Ritornando ai lavori del Consiglio si parte, tra qualche incertezza dal tavolo della presidenza su chi degli assessori debba relazionare, dalla proposta di delibere relative a debiti fuori bilancio che, come già avvenuto ieri, vengono tutte approvate, con il sigillo della immediata eseguibilità, con i soli voti della maggioranza.

Subito dopo, mentre il clima via streaming si va facendo sempre più infuocato - favorito anche dalla poca chiarezza dei collegamenti - alimentato da urla e strepiti in cui riecheggiano espressioni come “impiccati” collegate a non meglio individuabili corde,  chiede di intervenire il primo cittadino che sferra un duro attacco agli schieramenti di opposizione per  l’ostruzionismo senza limiti messo in atto nella lunga seduta di ieri protrattasi per ben 14 ore a partire dalle 10 di mattina.

“Ieri sera la maggioranza con il consigliere Guerriero – ha spiegato – ha presentato una proposta per venire incontro alle minoranze chiedendo di eleggere il nuovo vicepresidente dell’assemblea e i membri delle commissioni. Non c’è stata nessuna forma di collaborazione. Questo atteggiamento ha rappresentato uno spartiacque. Se le minoranze non riescono a trovare sintesi sul nome del vicepresidente e delle commissioni, vuol dire che è una minoranza in estinzione. Bisogna ripristinare la verità. Questa è la mia maggioranza  di cui sono orgoglioso. Noi non ci fermiamo, noi andiamo avanti h 24, se questa è la minoranza noi andremo avanti per i prossimi 20 anni. Ringrazio il presidente che gode la mia fiducia e di tutta l’assise che è stato in grado di andare avanti per 15 ore di seguito. Noi ci dissociamo dal vostro comportamento, da ogni azione del genere noi rafforziamo la nostra maggioranza composta da uomini e donne che hanno scelto di amministrare questa città. Questa è la svolta di questa amministrazione che io mi onoro di guidare con la realizzazione di opere importanti: strade comunali, verde, servizi. Una vera e propria rivoluzione per la nostra città visto che stiamo facendo quello che si doveva fare nel post terremoto e che non è mai stato fatto. Quella di ieri sera è stata una delle pagine peggiori: circa 9 ore per discutere su tutti quegli emendamenti sul bike sharing. Questo è il livello becero e basso che questa città non merita così come è stato basso il livello dell’attacco rivolto alla consigliera Iannuzzi.
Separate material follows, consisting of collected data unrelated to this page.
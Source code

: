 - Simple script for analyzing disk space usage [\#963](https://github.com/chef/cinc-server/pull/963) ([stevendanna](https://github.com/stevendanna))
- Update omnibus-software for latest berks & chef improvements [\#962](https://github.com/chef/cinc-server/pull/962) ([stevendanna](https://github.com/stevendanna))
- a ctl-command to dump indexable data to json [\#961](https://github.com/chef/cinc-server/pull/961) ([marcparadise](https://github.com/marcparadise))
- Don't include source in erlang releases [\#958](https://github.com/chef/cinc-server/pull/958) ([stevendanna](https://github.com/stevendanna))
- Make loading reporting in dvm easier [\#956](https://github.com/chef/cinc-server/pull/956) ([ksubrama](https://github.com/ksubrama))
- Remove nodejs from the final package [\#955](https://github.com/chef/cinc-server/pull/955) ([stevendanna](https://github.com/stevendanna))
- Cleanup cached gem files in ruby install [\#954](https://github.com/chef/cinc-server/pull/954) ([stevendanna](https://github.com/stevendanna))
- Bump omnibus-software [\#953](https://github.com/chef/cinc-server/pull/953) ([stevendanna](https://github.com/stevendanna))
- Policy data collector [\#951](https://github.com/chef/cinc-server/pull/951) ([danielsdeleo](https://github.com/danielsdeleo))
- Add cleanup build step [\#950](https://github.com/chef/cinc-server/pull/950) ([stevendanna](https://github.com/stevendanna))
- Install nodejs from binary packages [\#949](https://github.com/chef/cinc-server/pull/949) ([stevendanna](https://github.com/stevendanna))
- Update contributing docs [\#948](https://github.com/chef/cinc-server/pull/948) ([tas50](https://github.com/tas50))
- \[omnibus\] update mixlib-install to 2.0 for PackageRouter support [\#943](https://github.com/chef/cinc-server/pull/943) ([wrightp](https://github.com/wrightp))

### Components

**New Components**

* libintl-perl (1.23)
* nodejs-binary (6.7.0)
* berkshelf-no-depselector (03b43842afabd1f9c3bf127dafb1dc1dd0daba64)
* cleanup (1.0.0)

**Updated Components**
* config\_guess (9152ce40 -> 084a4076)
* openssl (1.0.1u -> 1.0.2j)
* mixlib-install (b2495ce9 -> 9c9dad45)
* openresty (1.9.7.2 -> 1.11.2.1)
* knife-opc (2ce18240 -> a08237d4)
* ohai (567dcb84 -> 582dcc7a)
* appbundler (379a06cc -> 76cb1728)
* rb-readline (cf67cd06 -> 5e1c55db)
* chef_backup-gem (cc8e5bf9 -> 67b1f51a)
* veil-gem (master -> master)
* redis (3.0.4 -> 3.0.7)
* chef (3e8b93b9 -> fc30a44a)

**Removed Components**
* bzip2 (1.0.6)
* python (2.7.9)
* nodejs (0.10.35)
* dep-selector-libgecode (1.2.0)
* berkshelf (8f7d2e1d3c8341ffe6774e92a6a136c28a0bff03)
Noi diciamo no a questo modo di amministrare, se avete problemi interni, non li fate ricadere sull’aula”.

Così il sindaco Festa che ha concluso la sua arringa chiedendo la verifica del numero legale. Sono 10 i consiglieri che, a partire dalle 16.30, rispondono all’appello – in presenza o in video – del segretario generale. Alle 16.42 si ripete l’appello con questo risultato: 9 presenti, 24 assenti. La seduta viene dichiarata sciolta per mancanza di numero legale.
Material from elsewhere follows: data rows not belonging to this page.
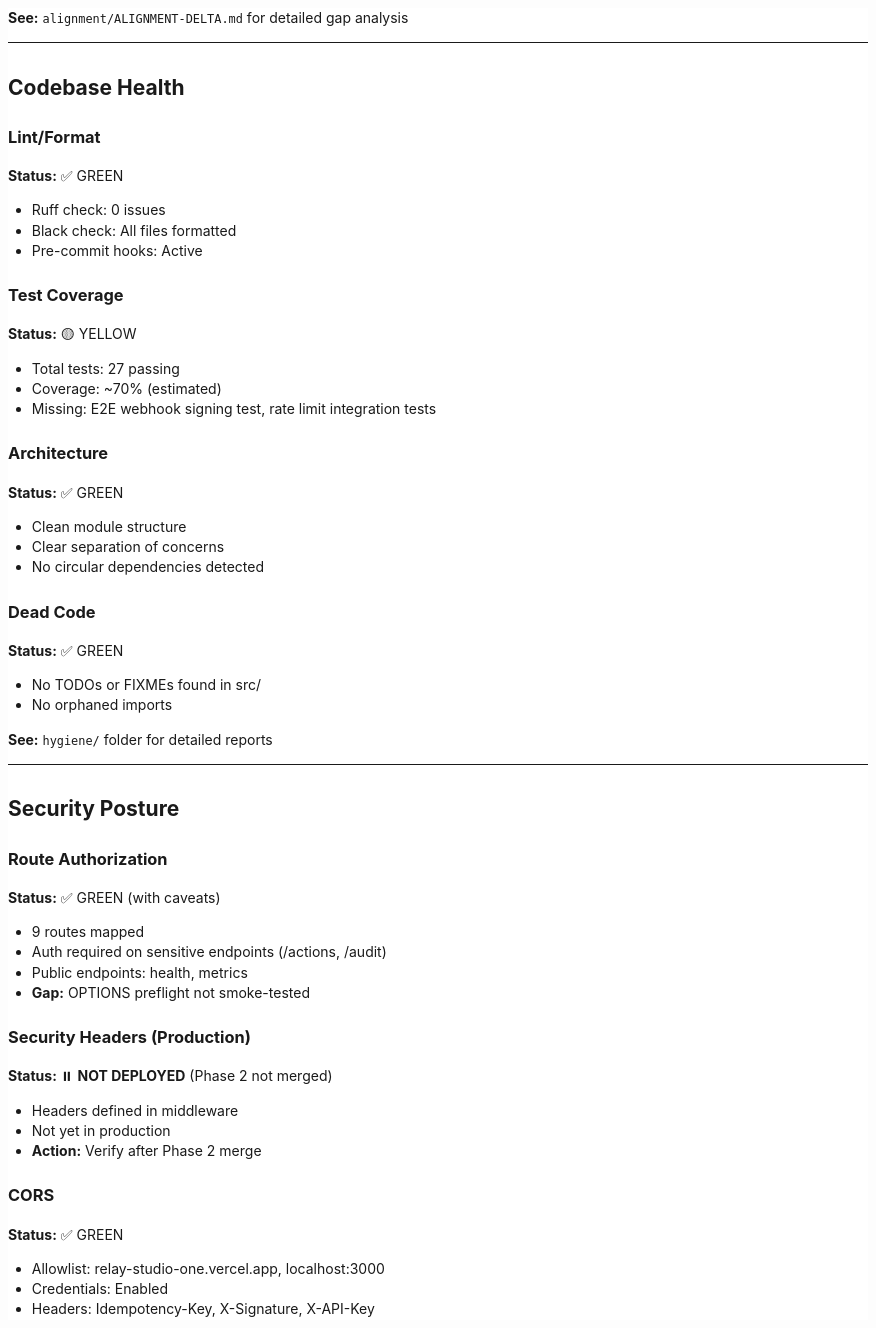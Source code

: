 **See:** `alignment/ALIGNMENT-DELTA.md` for detailed gap analysis

---

## Codebase Health

### Lint/Format
**Status:** ✅ GREEN
- Ruff check: 0 issues
- Black check: All files formatted
- Pre-commit hooks: Active

### Test Coverage
**Status:** 🟡 YELLOW
- Total tests: 27 passing
- Coverage: ~70% (estimated)
- Missing: E2E webhook signing test, rate limit integration tests

### Architecture
**Status:** ✅ GREEN
- Clean module structure
- Clear separation of concerns
- No circular dependencies detected

### Dead Code
**Status:** ✅ GREEN
- No TODOs or FIXMEs found in src/
- No orphaned imports

**See:** `hygiene/` folder for detailed reports

---

## Security Posture

### Route Authorization
**Status:** ✅ GREEN (with caveats)
- 9 routes mapped
- Auth required on sensitive endpoints (/actions, /audit)
- Public endpoints: health, metrics
- **Gap:** OPTIONS preflight not smoke-tested

### Security Headers (Production)
**Status:** ⏸️ **NOT DEPLOYED** (Phase 2 not merged)
- Headers defined in middleware
- Not yet in production
- **Action:** Verify after Phase 2 merge

### CORS
**Status:** ✅ GREEN
- Allowlist: relay-studio-one.vercel.app, localhost:3000
- Credentials: Enabled
- Headers: Idempotency-Key, X-Signature, X-API-Key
L’assise cittadina, lo ricordiamo, tornerà a riunirsi il prossimo 4 gennaio con all’ordine del giorno un solo argomento: Miglioramento della qualità dell’aria – Condizioni ambientali del Comune capoluogo e dei Comuni ricadenti nell’ambito della sua area urbana.
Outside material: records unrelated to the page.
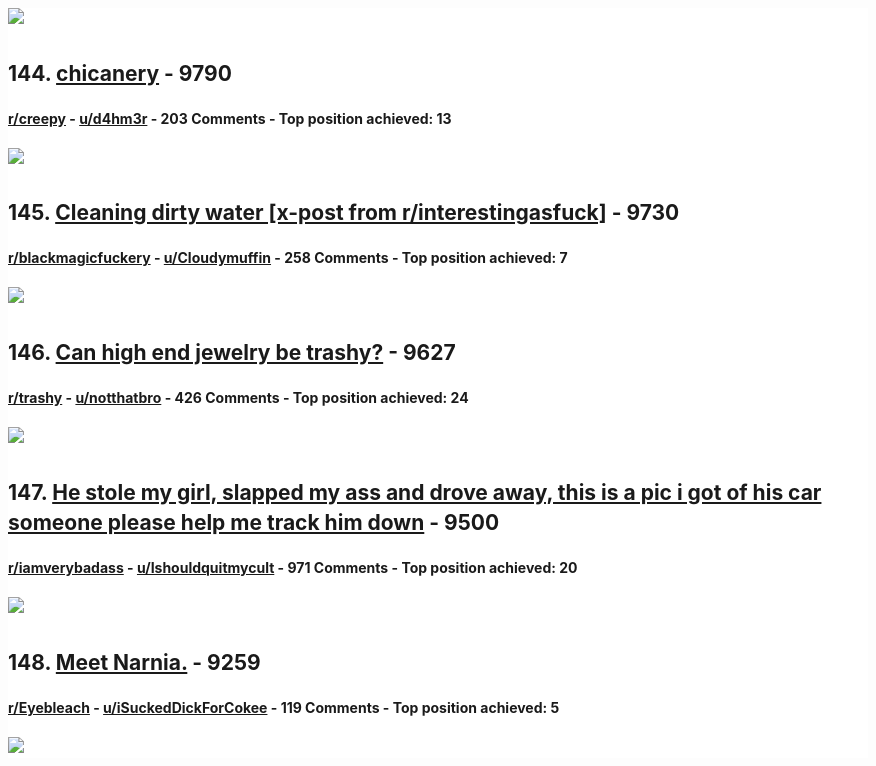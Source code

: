 <a href="https://i.redd.it/e5oxf0c631i01.png"><img src="https://b.thumbs.redditmedia.com/dRYk5LImizowHNrfr-Lnac7V45_034fvXipPsz3eZmk.jpg"></img></a>

## 144. [chicanery](http://reddit.com/r/creepy/comments/7znpnx/chicanery/) - 9790
#### [r/creepy](http://reddit.com/r/creepy) - [u/d4hm3r](http://reddit.com/u/d4hm3r) - 203 Comments - Top position achieved: 13

<a href="https://i.redd.it/kip8x3ezhyh01.jpg"><img src="https://b.thumbs.redditmedia.com/V6Abr9MqKeks6maeN3QRYlw0XEK3lpWqZOpBmggL8fQ.jpg"></img></a>

## 145. [Cleaning dirty water [x-post from r/interestingasfuck]](http://reddit.com/r/blackmagicfuckery/comments/7zm4sp/cleaning_dirty_water_xpost_from_rinterestingasfuck/) - 9730
#### [r/blackmagicfuckery](http://reddit.com/r/blackmagicfuckery) - [u/Cloudymuffin](http://reddit.com/u/Cloudymuffin) - 258 Comments - Top position achieved: 7

<a href="https://i.imgur.com/WG5Jzpc.gifv"><img src="https://b.thumbs.redditmedia.com/8i6P0-G9MeFTHX5rCjNilvwGJMxw3MwllPx6VnPSesQ.jpg"></img></a>

## 146. [Can high end jewelry be trashy?](http://reddit.com/r/trashy/comments/7zjrzu/can_high_end_jewelry_be_trashy/) - 9627
#### [r/trashy](http://reddit.com/r/trashy) - [u/notthatbro](http://reddit.com/u/notthatbro) - 426 Comments - Top position achieved: 24

<a href="https://i.redd.it/rup3mkphvuh01.jpg"><img src="https://b.thumbs.redditmedia.com/q5t5KmaUQG809Tw9mA3WyxY8RV_zbgpWZ19g5yPR62E.jpg"></img></a>

## 147. [He stole my girl, slapped my ass and drove away, this is a pic i got of his car someone please help me track him down](http://reddit.com/r/iamverybadass/comments/7zk70v/he_stole_my_girl_slapped_my_ass_and_drove_away/) - 9500
#### [r/iamverybadass](http://reddit.com/r/iamverybadass) - [u/Ishouldquitmycult](http://reddit.com/u/Ishouldquitmycult) - 971 Comments - Top position achieved: 20

<a href="https://i.redd.it/ztwxpfvg6vh01.jpg"><img src="https://b.thumbs.redditmedia.com/MaYTqMpJ-cOo14FqCAODRR7I9eMY2iV8kuudFcIBrLQ.jpg"></img></a>

## 148. [Meet Narnia.](http://reddit.com/r/Eyebleach/comments/7ztnv0/meet_narnia/) - 9259
#### [r/Eyebleach](http://reddit.com/r/Eyebleach) - [u/iSuckedDickForCokee](http://reddit.com/u/iSuckedDickForCokee) - 119 Comments - Top position achieved: 5

<a href="https://i.redd.it/gh0ebjxto2i01.jpg"><img src="https://a.thumbs.redditmedia.com/sv5Sh-VQRIt79WTy20i8PnKKAlgcffbArayRHJ9aDx0.jpg"></img></a>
Sarebbe facile commentare, visto come sono andate le cose questo pomeriggio, che oltre la qualità dell’aria che respiriamo deve cambiare quella, a dir poco pesante, che si respira ormai dall’inizio di questa legislatura tra maggioranza e minoranza. Necessaria una forma di confronto e di dialogo che dia risposte alla città nel rispetto dei ruoli.